At its core, creativity is simply the use of imagination or original ideas to create something new. Creativity is at the heart of all innovative solutions and companies. And while robots are learning to imitate creativity by painting new works of art, artificial intelligence is yet to create something truly original.
This is why creativity is such a prized skill for graduates. Creativity in the workplace means people are better able to spot unique gaps in the market – from finding new ways for company’s to increase their business, all the way through to answering questions that haven’t been asked yet. For the companies that employ them, creativity in problem-solving means standing out among the pack of competitors. Netflix took a creative leap from shipping DVDs to distributing movies through the Internet, Uber created a solution to taxis that many hadn’t even thought of, and Pixar built an empire from merging cutting-edge technology with the most classic of creative storytelling. Innovation and creativity mean solving consumer problems more effectively and more intelligently, which makes it an essential skill to have in the workplace.
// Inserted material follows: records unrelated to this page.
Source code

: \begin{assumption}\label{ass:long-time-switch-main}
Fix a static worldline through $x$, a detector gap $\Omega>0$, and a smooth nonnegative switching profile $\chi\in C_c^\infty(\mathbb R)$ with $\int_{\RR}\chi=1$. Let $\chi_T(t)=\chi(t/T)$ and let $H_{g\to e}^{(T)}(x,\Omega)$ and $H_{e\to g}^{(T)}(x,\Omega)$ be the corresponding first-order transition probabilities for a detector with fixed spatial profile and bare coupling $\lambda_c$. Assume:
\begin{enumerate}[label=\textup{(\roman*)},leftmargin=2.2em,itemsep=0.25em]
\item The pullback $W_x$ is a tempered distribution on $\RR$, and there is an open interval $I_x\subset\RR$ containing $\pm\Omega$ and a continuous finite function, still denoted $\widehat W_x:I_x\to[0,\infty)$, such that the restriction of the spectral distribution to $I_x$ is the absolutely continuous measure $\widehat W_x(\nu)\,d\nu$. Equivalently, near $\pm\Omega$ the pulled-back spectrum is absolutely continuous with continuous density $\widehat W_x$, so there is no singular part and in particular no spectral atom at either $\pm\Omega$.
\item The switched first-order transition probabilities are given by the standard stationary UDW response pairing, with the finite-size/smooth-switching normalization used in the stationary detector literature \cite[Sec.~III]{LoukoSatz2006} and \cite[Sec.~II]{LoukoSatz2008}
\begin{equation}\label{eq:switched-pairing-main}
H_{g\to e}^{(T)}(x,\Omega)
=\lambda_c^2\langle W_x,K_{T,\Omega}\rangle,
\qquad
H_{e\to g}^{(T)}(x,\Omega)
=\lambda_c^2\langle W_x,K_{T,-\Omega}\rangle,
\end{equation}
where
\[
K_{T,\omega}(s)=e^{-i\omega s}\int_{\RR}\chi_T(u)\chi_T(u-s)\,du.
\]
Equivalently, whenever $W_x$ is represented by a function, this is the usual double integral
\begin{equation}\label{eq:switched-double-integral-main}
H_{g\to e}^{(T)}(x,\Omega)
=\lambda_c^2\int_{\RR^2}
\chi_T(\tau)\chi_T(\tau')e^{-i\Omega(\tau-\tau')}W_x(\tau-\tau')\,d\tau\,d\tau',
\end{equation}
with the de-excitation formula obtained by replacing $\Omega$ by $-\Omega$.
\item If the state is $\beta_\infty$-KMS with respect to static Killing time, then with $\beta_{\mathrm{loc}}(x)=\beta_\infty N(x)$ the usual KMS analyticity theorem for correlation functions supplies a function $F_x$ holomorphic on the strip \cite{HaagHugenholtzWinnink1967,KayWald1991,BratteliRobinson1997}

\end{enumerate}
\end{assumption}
So, here’s how to improve yours.
What is creativity?
Research has shown that creativity relies on personality traits like self-acceptance, openness to experience, and unconventionality, though a higher IQ and lower latent inhibition (the function that rejects or represses ideas) helps. While these traits are mostly set in early childhood, several studies indicate types of behaviour can enhance creativity.
Step one: teaching yourself to capture ideas
A key part of creativity is teaching yourself to record and preserve new ideas as they occur. The role of the subconscious in problem-solving isn’t known, but most great thinkers can relate to a ‘eureka’ moment arriving at an unexpected time. A key skill is recognising when those ideas arrive, and having a place to store them.
Has inspiration struck in the middle of the night, or on the walk home? Evernote is an excellent note-taking app to have by your side. Just grab your phone and note them down. People often think they’ll retain a brilliant idea by memorising it, but why take the chance?
Step two: challenging yourself
Trying to solve a difficult problem is going to prompt more creative solutions than an easier task. Like Sudoku or Chess, the harder the task, the more challenging (and creative) the solution must be.
Let’s face it; after a tough day of work, more tasks are not what the guru ordered – so you can keep your brain working through some (really fun) mobile games. Keep your brain working with pretty puzzler Monument Valley and manipulate physics to clear the various levels. Threes takes simple rules to the limit in a number matching exercise that will keep you thinking long after you’ve put it down. And for a novel narrative, The Room 2 will soak up your attention even as you puzzle over the story within. It’s all about keeping your mind active, so when inspiration strikes you’ll know what to do (see step one).
Step three: broaden your knowledge
This involves seeking out knowledge and skills outside one’s area of expertise. By learning more about different disciplines, new ways of problem-solving arise. For example, why build more hotels when you could connect travellers with spare rooms and houses instead? Remaining curious about new disciplines means graduates can tackle problems in ways others haven’t thought about.
Kahn Academy is the ultimate app to learn new things. Math, science, physics, economics, and coding are all available in free downloadable videos. For the multi-linguals in the making, Duolingo comes recommended to start thinking in new languages, too.
Step four: change your surroundings
Exposing yourself to new experiences and ways of looking at the world will help enforce a new approach to solutions. Little changes, like changing the route you travel to work, is enough to view things in a different way, or prompt different thinking – but seeking out new entertainment, activities, and places to travel will all increase your creative mindset.
Step five: try some apps!
Google Maps will help you plan different strolls through neighbourhoods, while TED Talks will expose you to different ideas during those walks. And if you want to mix up where you work (studies demonstrate coffee shops are useful for new ideas), Coffitivity recreates the sound of a café to boost creativity.
Step six: meditate, meditate, meditate!
Everyone from IDEO design gurus to celebrities like Gwyneth Paltrow has talked up the benefits of meditation for a reason – it works. A review of more than 150 scientific studies demonstrated the benefits of meditation for improving creativity, due to shifts in mood and personality. Creative blocks often occur in times of high stress – meditation can serve to relieve this stress and remove those blocks.
Headspace (one of Fast Company’s 2017 most innovative companies) produced a website and mobile app designed to make meditation approachable. It’s free to try, so you can test to see if your creativity improves before shelling out (at the very least, you might find some sense of personal zen in the process).
Creativity is a much-misunderstood discipline that people assume only belongs to graphic designers and artists. However, that belies its purpose; to see problems that others haven’t, and solutions that others won’t think of. Honing your own creative prowess will be applicable across disciplines and with your employer.